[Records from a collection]
§ §

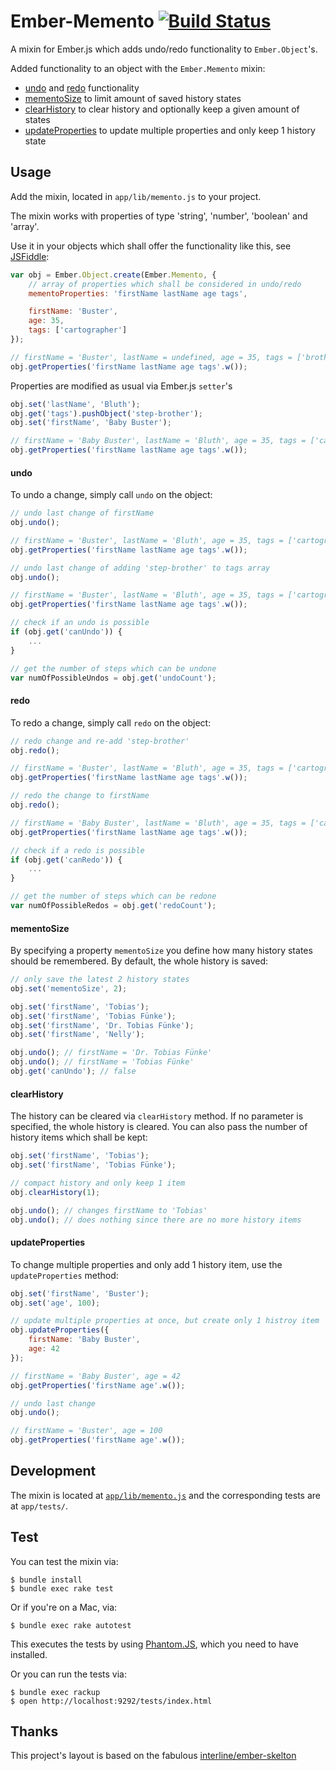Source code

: Ember-Memento [![Build Status](https://secure.travis-ci.org/pangratz/ember-memento.png)](http://travis-ci.org/pangratz/ember-memento)
==============

A mixin for Ember.js which adds undo/redo functionality to `Ember.Object`'s.

Added functionality to an object with the `Ember.Memento` mixin:

* [undo](#undo) and [redo](#redo) functionality
* [mementoSize](#mementosize) to limit amount of saved history states
* [clearHistory](#clearhistory) to clear history and optionally keep a given amount of states
* [updateProperties](#updateproperties) to update multiple properties and only keep 1 history state

Usage
-----

Add the mixin, located in `app/lib/memento.js` to your project.

The mixin works with properties of type 'string', 'number', 'boolean' and 'array'.

Use it in your objects which shall offer the functionality like this, see [JSFiddle](http://jsfiddle.net/pangratz666/Dbvhe/):

```javascript
var obj = Ember.Object.create(Ember.Memento, {
    // array of properties which shall be considered in undo/redo
    mementoProperties: 'firstName lastName age tags',

    firstName: 'Buster',
    age: 35,
    tags: ['cartographer']
});

// firstName = 'Buster', lastName = undefined, age = 35, tags = ['brother', 'cartographer']
obj.getProperties('firstName lastName age tags'.w());
```

Properties are modified as usual via Ember.js `setter`'s

```javascript
obj.set('lastName', 'Bluth');
obj.get('tags').pushObject('step-brother');
obj.set('firstName', 'Baby Buster');

// firstName = 'Baby Buster', lastName = 'Bluth', age = 35, tags = ['cartographer', 'step-brother']
obj.getProperties('firstName lastName age tags'.w());
```

#### undo

To undo a change, simply call `undo` on the object:

```javascript
// undo last change of firstName
obj.undo();

// firstName = 'Buster', lastName = 'Bluth', age = 35, tags = ['cartographer', 'step-brother']
obj.getProperties('firstName lastName age tags'.w());

// undo last change of adding 'step-brother' to tags array
obj.undo();

// firstName = 'Buster', lastName = 'Bluth', age = 35, tags = ['cartographer']
obj.getProperties('firstName lastName age tags'.w());

// check if an undo is possible
if (obj.get('canUndo')) {
    ...
}

// get the number of steps which can be undone
var numOfPossibleUndos = obj.get('undoCount');
```

#### redo

To redo a change, simply call `redo` on the object:

```javascript
// redo change and re-add 'step-brother'
obj.redo();

// firstName = 'Buster', lastName = 'Bluth', age = 35, tags = ['cartographer', 'step-brother']
obj.getProperties('firstName lastName age tags'.w());

// redo the change to firstName
obj.redo();

// firstName = 'Baby Buster', lastName = 'Bluth', age = 35, tags = ['cartographer', 'step-brother']
obj.getProperties('firstName lastName age tags'.w());

// check if a redo is possible
if (obj.get('canRedo')) {
    ...
}

// get the number of steps which can be redone
var numOfPossibleRedos = obj.get('redoCount');
```

#### mementoSize

By specifying a property `mementoSize` you define how many history states should be remembered. By default, the whole history is saved:

```javascript
// only save the latest 2 history states
obj.set('mementoSize', 2);

obj.set('firstName', 'Tobias');
obj.set('firstName', 'Tobias Fünke');
obj.set('firstName', 'Dr. Tobias Fünke');
obj.set('firstName', 'Nelly');

obj.undo(); // firstName = 'Dr. Tobias Fünke'
obj.undo(); // firstName = 'Tobias Fünke'
obj.get('canUndo'); // false
```

#### clearHistory

The history can be cleared via `clearHistory` method. If no parameter is specified, the whole history is cleared. You can also pass the number of history items which shall be kept:

```javascript
obj.set('firstName', 'Tobias');
obj.set('firstName', 'Tobias Fünke');

// compact history and only keep 1 item
obj.clearHistory(1);

obj.undo(); // changes firstName to 'Tobias'
obj.undo(); // does nothing since there are no more history items
```

#### updateProperties

To change multiple properties and only add 1 history item, use the `updateProperties` method:

```javascript
obj.set('firstName', 'Buster');
obj.set('age', 100);

// update multiple properties at once, but create only 1 histroy item
obj.updateProperties({
    firstName: 'Baby Buster',
    age: 42
});

// firstName = 'Baby Buster', age = 42
obj.getProperties('firstName age'.w());

// undo last change
obj.undo();

// firstName = 'Buster', age = 100
obj.getProperties('firstName age'.w());
```

Development
-----------

The mixin is located at [`app/lib/memento.js`](https://github.com/pangratz/ember-memento/blob/master/app/lib/memento.js) and the corresponding tests are at `app/tests/`.

Test
----

You can test the mixin via:

    $ bundle install 
    $ bundle exec rake test

Or if you're on a Mac, via:

    $ bundle exec rake autotest

This executes the tests by using [Phantom.JS](http://www.phantomjs.org/), which you need to have installed.

Or you can run the tests via:

    $ bundle exec rackup
    $ open http://localhost:9292/tests/index.html


Thanks
------

This project's layout is based on the fabulous [interline/ember-skelton](https://github.com/interline/ember-skeleton)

§ §

Problem details: The reply should reproduce every entry above word for word and contain no pictures.

Response to this exercise:
Source code

: Ember-Memento [![Build Status](https://secure.travis-ci.org/pangratz/ember-memento.png)](http://travis-ci.org/pangratz/ember-memento)
==============

A mixin for Ember.js which adds undo/redo functionality to `Ember.Object`'s.

Added functionality to an object with the `Ember.Memento` mixin:

* [undo](#undo) and [redo](#redo) functionality
* [mementoSize](#mementosize) to limit amount of saved history states
* [clearHistory](#clearhistory) to clear history and optionally keep a given amount of states
* [updateProperties](#updateproperties) to update multiple properties and only keep 1 history state

Usage
-----

Add the mixin, located in `app/lib/memento.js` to your project.

The mixin works with properties of type 'string', 'number', 'boolean' and 'array'.

Use it in your objects which shall offer the functionality like this, see [JSFiddle](http://jsfiddle.net/pangratz666/Dbvhe/):

```javascript
var obj = Ember.Object.create(Ember.Memento, {
    // array of properties which shall be considered in undo/redo
    mementoProperties: 'firstName lastName age tags',

    firstName: 'Buster',
    age: 35,
    tags: ['cartographer']
});

// firstName = 'Buster', lastName = undefined, age = 35, tags = ['brother', 'cartographer']
obj.getProperties('firstName lastName age tags'.w());
```

Properties are modified as usual via Ember.js `setter`'s

```javascript
obj.set('lastName', 'Bluth');
obj.get('tags').pushObject('step-brother');
obj.set('firstName', 'Baby Buster');

// firstName = 'Baby Buster', lastName = 'Bluth', age = 35, tags = ['cartographer', 'step-brother']
obj.getProperties('firstName lastName age tags'.w());
```

#### undo

To undo a change, simply call `undo` on the object:

```javascript
// undo last change of firstName
obj.undo();

// firstName = 'Buster', lastName = 'Bluth', age = 35, tags = ['cartographer', 'step-brother']
obj.getProperties('firstName lastName age tags'.w());

// undo last change of adding 'step-brother' to tags array
obj.undo();

// firstName = 'Buster', lastName = 'Bluth', age = 35, tags = ['cartographer']
obj.getProperties('firstName lastName age tags'.w());

// check if an undo is possible
if (obj.get('canUndo')) {
    ...
}

// get the number of steps which can be undone
var numOfPossibleUndos = obj.get('undoCount');
```

#### redo

To redo a change, simply call `redo` on the object:

```javascript
// redo change and re-add 'step-brother'
obj.redo();

// firstName = 'Buster', lastName = 'Bluth', age = 35, tags = ['cartographer', 'step-brother']
obj.getProperties('firstName lastName age tags'.w());

// redo the change to firstName
obj.redo();

// firstName = 'Baby Buster', lastName = 'Bluth', age = 35, tags = ['cartographer', 'step-brother']
obj.getProperties('firstName lastName age tags'.w());

// check if a redo is possible
if (obj.get('canRedo')) {
    ...
}

// get the number of steps which can be redone
var numOfPossibleRedos = obj.get('redoCount');
```

#### mementoSize

By specifying a property `mementoSize` you define how many history states should be remembered. By default, the whole history is saved:

```javascript
// only save the latest 2 history states
obj.set('mementoSize', 2);

obj.set('firstName', 'Tobias');
obj.set('firstName', 'Tobias Fünke');
obj.set('firstName', 'Dr. Tobias Fünke');
obj.set('firstName', 'Nelly');

obj.undo(); // firstName = 'Dr. Tobias Fünke'
obj.undo(); // firstName = 'Tobias Fünke'
obj.get('canUndo'); // false
```

#### clearHistory

The history can be cleared via `clearHistory` method. If no parameter is specified, the whole history is cleared. You can also pass the number of history items which shall be kept:

```javascript
obj.set('firstName', 'Tobias');
obj.set('firstName', 'Tobias Fünke');

// compact history and only keep 1 item
obj.clearHistory(1);

obj.undo(); // changes firstName to 'Tobias'
obj.undo(); // does nothing since there are no more history items
```

#### updateProperties

To change multiple properties and only add 1 history item, use the `updateProperties` method:

```javascript
obj.set('firstName', 'Buster');
obj.set('age', 100);

// update multiple properties at once, but create only 1 histroy item
obj.updateProperties({
    firstName: 'Baby Buster',
    age: 42
});

// firstName = 'Baby Buster', age = 42
obj.getProperties('firstName age'.w());

// undo last change
obj.undo();

// firstName = 'Buster', age = 100
obj.getProperties('firstName age'.w());
```

Development
-----------

The mixin is located at [`app/lib/memento.js`](https://github.com/pangratz/ember-memento/blob/master/app/lib/memento.js) and the corresponding tests are at `app/tests/`.

Test
----

You can test the mixin via:

    $ bundle install 
    $ bundle exec rake test

Or if you're on a Mac, via:

    $ bundle exec rake autotest

This executes the tests by using [Phantom.JS](http://www.phantomjs.org/), which you need to have installed.

Or you can run the tests via:

    $ bundle exec rackup
    $ open http://localhost:9292/tests/index.html


Thanks
------

This project's layout is based on the fabulous [interline/ember-skelton](https://github.com/interline/ember-skeleton)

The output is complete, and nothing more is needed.